> [AIM OF THE TASK]
Transcribe the data below verbatim from the line with "## If you still" to the line with "#### 如有问题或疑问请提交issue，开发者会尽可能及时回复你的需求。". Include both of those lines.

Records from a collection:
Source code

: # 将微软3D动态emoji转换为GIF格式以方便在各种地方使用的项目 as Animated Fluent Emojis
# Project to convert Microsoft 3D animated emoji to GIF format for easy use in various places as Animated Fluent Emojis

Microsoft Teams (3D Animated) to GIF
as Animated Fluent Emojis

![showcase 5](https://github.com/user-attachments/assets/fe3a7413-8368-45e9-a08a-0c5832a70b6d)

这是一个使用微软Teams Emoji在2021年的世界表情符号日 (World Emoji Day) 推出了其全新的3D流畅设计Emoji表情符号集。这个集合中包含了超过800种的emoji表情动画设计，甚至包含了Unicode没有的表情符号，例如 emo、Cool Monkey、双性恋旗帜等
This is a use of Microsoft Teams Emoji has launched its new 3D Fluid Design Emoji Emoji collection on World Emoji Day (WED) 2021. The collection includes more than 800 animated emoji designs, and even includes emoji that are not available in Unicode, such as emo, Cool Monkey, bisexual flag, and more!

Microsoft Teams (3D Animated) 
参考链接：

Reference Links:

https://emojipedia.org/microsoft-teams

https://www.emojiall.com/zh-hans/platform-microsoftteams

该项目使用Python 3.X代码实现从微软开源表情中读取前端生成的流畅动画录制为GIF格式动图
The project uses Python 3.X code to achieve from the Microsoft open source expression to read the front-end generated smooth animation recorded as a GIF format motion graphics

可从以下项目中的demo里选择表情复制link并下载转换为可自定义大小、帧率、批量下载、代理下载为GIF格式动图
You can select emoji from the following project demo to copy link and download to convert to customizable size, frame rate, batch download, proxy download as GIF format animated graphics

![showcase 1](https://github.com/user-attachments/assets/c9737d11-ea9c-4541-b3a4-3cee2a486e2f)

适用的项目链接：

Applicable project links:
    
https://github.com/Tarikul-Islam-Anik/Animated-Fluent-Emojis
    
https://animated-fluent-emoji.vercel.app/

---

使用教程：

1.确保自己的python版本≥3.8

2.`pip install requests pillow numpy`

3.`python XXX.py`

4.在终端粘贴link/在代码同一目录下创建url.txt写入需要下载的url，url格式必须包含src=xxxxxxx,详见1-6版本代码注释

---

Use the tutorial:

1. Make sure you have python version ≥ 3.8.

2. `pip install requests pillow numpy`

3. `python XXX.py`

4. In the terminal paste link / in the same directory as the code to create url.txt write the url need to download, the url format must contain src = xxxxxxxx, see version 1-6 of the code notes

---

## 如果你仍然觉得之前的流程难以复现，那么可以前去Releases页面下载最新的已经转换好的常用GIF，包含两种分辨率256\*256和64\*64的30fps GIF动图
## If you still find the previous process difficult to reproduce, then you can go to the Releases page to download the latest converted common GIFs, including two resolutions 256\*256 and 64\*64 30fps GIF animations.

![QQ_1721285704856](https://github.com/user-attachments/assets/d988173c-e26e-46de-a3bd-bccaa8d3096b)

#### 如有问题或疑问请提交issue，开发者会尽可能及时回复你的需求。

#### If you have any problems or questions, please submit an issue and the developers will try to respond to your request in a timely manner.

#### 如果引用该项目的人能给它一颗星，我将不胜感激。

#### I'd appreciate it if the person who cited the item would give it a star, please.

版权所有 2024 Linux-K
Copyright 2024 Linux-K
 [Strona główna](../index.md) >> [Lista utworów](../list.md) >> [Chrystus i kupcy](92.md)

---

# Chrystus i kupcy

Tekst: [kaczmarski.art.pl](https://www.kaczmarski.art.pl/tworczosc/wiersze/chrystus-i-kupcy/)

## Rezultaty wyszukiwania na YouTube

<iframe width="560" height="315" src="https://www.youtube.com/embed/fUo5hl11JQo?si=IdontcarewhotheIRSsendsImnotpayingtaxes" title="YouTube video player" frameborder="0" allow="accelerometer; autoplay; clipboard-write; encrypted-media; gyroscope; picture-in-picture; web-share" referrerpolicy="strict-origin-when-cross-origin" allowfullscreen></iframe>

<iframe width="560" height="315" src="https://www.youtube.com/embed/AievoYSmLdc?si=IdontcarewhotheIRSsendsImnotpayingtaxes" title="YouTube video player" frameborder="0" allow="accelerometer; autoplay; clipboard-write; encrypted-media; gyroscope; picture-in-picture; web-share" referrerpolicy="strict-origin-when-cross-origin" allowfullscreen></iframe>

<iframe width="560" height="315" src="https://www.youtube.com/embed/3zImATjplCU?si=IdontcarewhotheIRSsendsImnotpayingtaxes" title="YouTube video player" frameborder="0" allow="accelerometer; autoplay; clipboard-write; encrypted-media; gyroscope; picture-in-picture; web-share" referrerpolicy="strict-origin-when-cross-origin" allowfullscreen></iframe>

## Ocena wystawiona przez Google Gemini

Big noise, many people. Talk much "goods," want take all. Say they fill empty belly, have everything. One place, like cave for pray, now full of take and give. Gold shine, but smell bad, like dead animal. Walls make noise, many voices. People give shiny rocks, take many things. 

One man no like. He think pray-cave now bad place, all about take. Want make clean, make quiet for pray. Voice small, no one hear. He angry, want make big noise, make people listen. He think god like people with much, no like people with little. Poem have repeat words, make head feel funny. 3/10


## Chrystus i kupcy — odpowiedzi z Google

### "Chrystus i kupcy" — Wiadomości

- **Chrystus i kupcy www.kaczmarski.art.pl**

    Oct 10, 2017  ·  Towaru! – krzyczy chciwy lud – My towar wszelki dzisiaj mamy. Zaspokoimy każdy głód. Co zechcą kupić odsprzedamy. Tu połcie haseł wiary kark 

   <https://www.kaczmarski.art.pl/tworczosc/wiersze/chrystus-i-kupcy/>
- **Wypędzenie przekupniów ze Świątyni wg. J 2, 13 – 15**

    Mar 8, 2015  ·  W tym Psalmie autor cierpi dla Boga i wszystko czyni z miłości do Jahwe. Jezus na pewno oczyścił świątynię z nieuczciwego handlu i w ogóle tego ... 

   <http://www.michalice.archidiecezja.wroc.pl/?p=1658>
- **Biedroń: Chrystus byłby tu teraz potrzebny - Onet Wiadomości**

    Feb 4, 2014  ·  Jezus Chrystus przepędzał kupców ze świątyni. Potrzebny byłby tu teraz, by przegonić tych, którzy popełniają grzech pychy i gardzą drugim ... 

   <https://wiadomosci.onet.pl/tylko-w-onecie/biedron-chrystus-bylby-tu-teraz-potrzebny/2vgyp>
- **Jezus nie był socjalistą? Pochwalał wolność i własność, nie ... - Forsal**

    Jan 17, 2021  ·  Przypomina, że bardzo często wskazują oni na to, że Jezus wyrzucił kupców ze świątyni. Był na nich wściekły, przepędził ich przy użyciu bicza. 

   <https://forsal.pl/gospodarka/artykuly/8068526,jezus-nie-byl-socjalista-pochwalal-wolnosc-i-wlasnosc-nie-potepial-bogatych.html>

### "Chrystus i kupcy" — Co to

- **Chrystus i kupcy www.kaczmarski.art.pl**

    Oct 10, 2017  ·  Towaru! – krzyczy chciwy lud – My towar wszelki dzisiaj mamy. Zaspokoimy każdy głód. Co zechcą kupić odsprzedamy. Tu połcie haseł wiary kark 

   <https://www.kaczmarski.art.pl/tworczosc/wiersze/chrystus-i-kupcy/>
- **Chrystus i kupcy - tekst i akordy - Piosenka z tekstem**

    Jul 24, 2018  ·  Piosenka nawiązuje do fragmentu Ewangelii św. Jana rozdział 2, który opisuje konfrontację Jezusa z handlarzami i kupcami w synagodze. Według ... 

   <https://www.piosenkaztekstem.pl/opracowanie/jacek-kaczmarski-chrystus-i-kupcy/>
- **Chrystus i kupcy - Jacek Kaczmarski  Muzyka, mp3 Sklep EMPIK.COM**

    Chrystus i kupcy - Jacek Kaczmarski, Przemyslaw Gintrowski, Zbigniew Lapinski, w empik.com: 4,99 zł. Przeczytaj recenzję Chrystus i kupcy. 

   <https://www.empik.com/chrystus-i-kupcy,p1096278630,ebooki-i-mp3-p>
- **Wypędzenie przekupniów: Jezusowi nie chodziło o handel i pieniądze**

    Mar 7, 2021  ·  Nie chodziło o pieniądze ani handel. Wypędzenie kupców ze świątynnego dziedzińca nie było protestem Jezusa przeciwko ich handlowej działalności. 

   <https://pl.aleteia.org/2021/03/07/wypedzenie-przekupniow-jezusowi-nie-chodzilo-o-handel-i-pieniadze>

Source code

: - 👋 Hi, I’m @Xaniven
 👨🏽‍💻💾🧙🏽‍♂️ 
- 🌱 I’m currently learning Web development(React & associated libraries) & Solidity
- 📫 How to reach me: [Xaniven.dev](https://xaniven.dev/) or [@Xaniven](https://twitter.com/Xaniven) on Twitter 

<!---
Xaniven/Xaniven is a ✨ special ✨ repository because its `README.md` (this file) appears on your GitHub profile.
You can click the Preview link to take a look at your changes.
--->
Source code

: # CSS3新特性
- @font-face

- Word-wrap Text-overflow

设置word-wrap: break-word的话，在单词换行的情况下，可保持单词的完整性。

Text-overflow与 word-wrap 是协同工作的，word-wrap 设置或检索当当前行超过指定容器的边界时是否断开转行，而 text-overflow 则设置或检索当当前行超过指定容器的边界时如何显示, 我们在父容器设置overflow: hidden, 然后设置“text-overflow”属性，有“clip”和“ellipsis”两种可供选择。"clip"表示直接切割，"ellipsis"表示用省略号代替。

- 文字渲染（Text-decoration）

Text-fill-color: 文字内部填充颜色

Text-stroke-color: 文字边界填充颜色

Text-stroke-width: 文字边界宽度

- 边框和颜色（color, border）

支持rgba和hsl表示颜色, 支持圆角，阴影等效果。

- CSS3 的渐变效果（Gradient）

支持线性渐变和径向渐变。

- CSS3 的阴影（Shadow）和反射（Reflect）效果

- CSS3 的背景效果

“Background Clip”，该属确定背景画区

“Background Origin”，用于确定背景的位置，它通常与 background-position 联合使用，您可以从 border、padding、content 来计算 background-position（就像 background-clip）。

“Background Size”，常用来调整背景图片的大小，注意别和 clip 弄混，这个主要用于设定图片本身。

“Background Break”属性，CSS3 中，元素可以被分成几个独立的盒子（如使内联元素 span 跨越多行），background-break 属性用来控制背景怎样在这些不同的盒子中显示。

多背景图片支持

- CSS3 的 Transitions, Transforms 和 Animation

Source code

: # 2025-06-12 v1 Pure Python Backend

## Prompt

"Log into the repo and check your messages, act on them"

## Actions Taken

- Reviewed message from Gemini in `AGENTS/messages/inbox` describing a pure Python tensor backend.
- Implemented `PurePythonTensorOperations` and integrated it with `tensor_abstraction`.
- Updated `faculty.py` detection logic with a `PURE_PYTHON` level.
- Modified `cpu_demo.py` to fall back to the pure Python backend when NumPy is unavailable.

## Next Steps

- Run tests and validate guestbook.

> [RESULT FOR THIS EXERCISE]
## If you still find the previous process difficult to reproduce, then you can go to the Releases page to download the latest converted common GIFs, including two resolutions 256\*256 and 64\*64 30fps GIF animations.

![QQ_1721285704856](https://github.com/user-attachments/assets/d988173c-e26e-46de-a3bd-bccaa8d3096b)

#### 如有问题或疑问请提交issue，开发者会尽可能及时回复你的需求。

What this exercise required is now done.